It is all fine to sit back and criticize and analyze…bla, bla, bla. And its fine to say that helping the weak is for the charities and the churches (Hell will freeze over before the churches do much beside offer tokens).
I heard Billy Graham, who I had cherished since I first heard his name as a 3-4 yr old, say over and over in the 60s that legislation and laws couldn’t change morality. That of course was the old southern mantra.”We are virulent rascists and bigots and your laws won’t change us!” He was wrong then and that thinking is still wrong. It was about extending rights and benefits to ALL of OUR people in keeping with our great foundational documents. Laws, when they are just, are ALL about morality. As Paul said, laws are made for the lawless and rebellious, the ungodly and sinners.You are exactly right when you say that racial preferences are immoral but what were they for 350 years before the Civil Rights Movement? Just tough cookies for the parties who suffered under them? And can we expect that such racial preferences over the centuries did not effect the people who were so treated?
Stan in San Diego
Stan,
I am proud to say I turned down the cookie, and worked 3 part time jobs (usually 35+ hours a week)while in college, and went on to a nice career and even own a modest little bungalow in the burbs (no fha or hud for this bear, TYVM)

Hows about you, Stan?
You really need to read what people say before going off. I said I was eligible, not that I took any of the things I was eligible for.
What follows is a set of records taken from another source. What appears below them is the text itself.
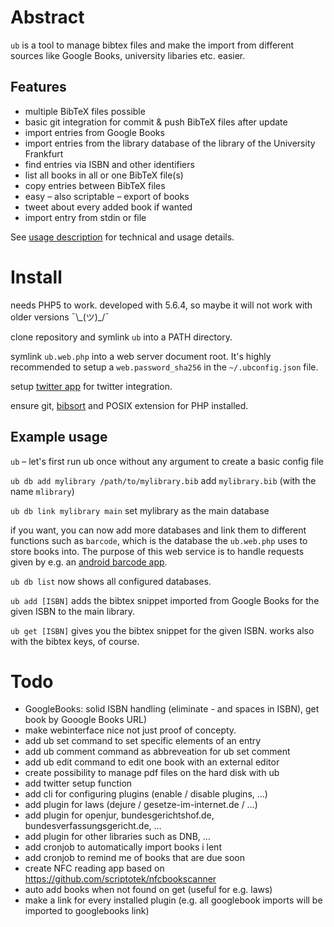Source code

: # Abstract

`ub` is a tool to manage bibtex files and make the import from different sources
like Google Books, university libaries etc. easier.

## Features

* multiple BibTeX files possible
* basic git integration for commit & push BibTeX files after update
* import entries from Google Books
* import entries from the library database of the library of the University Frankfurt
* find entries via ISBN and other identifiers
* list all books in all or one BibTeX file(s)
* copy entries between BibTeX files
* easy – also scriptable – export of books
* tweet about every added book if wanted
* import entry from stdin or file

See [usage description](ub.usage.txt) for technical and usage details.

# Install

needs PHP5 to work. developed with 5.6.4, so maybe it will not work with older versions ¯\\\_(ツ)\_/¯

clone repository and symlink `ub` into a PATH directory.

symlink `ub.web.php` into a web server document root. It's highly recommended to setup a `web.password_sha256` in the `~/.ubconfig.json` file.

setup [twitter app](https://apps.twitter.com) for twitter integration.

ensure git, [bibsort](http://ftp.math.utah.edu/pub/bibsort/) and POSIX extension for PHP installed.

## Example usage

`ub` – let's first run ub once without any argument to create a basic config file

`ub db add mylibrary /path/to/mylibrary.bib` add `mylibrary.bib` (with the name `mlibrary`) 

`ub db link mylibrary main` set mylibrary as the main database

if you want, you can now add more databases and link them to different functions such as `barcode`, which is the database the `ub.web.php` uses to store books into. The purpose of this web service is to handle requests given by e.g. an [android barcode app](https://play.google.com/store/apps/details?id=com.google.zxing.client.android).

`ub db list` now shows all configured databases.

`ub add [ISBN]` adds the bibtex snippet imported from Google Books for the given ISBN to the main library.

`ub get [ISBN]` gives you the bibtex snippet for the given ISBN. works also with the bibtex keys, of course.

# Todo

* GoogleBooks: solid ISBN handling (eliminate - and spaces in ISBN), get book by Gooogle Books URL)
* make webinterface nice not just proof of concepty.
* add ub set command to set specific elements of an entry
* add ub comment command as abbreveation for ub set comment
* add ub edit command to edit one book with an external editor
* create possibility to manage pdf files on the hard disk with ub
* add twitter setup function
* add cli for configuring plugins (enable / disable plugins, …)
* add plugin for laws (dejure / gesetze-im-internet.de / …)
* add plugin for openjur, bundesgerichtshof.de, bundesverfassungsgericht.de, …
* add plugin for other libraries such as DNB, …
* add cronjob to automatically import books i lent
* add cronjob to remind me of books that are due soon 
* create NFC reading app based on https://github.com/scriptotek/nfcbookscanner
* auto add books when not found on get (useful for e.g. laws)
* make a link for every installed plugin (e.g. all googlebook imports will be imported to googlebooks link)
 
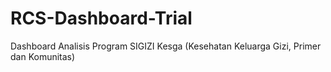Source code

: # RCS-Dashboard-Trial
Dashboard Analisis Program SIGIZI Kesga (Kesehatan Keluarga Gizi, Primer dan Komunitas)
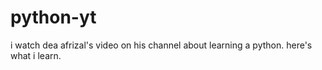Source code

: # python-yt
i watch dea afrizal's video on his channel about learning a python.
here's what i learn.
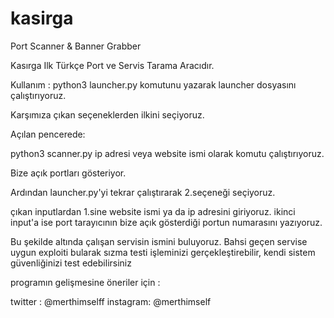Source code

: # kasirga
Port Scanner &amp; Banner Grabber

Kasırga Ilk Türkçe Port ve Servis Tarama Aracıdır.

Kullanım : python3 launcher.py komutunu yazarak launcher dosyasını çalıştırıyoruz.

Karşımıza çıkan seçeneklerden ilkini seçiyoruz.

Açılan pencerede: 

python3 scanner.py ip adresi veya website ismi olarak komutu çalıştırıyoruz. 

Bize açık portları gösteriyor.

Ardından launcher.py'yi tekrar çalıştırarak 2.seçeneği seçiyoruz.

çıkan inputlardan 1.sine website ismi ya da ip adresini giriyoruz.
ikinci input'a ise port tarayıcının bize açık gösterdiği portun numarasını yazıyoruz.

Bu şekilde altında çalışan servisin ismini buluyoruz. Bahsi geçen servise uygun exploiti bularak sızma testi işleminizi gerçekleştirebilir,
kendi sistem güvenliğinizi test edebilirsiniz

programın gelişmesine öneriler için :

twitter : @merthimselff
instagram: @merthimself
As for charities, I do give. In time and dollars, I gave more than John F’n Kerry did last year
As for the Constitution, while that was someone elses point… the big C and the Bill of Rights discuss what the Government shall have the right to do and what it shall not. The Bill of Rights takes pains to spell out a nice top ten things they forgot to include off the bat, like government shall not establish religion, not infringe on political speach, not search or seize property without provocation, etc. It is all about what the government shall not do to us, the people.
I don’t have the energy this late to respond to all of your long post, but, is it your belief that 350 years of inequality can only be solved by more another kind of inequality? When does it end? Are you going to give back your stretch of San Diego to the Spanish? Will they return it to the Cupeno and the Cahuilla? Once that is done, will they have to give it back to the Yuman? Then hand off to the La Jollans?
Should the Angles and Saxons pay off the Brittons? Man o man, Italy must owe Africa, Europe and the mid east quite a bit… then those pesky vikings… I wonder if I can get some Ikea stock out of that deal… or some Legos, preferably Star Wars legos.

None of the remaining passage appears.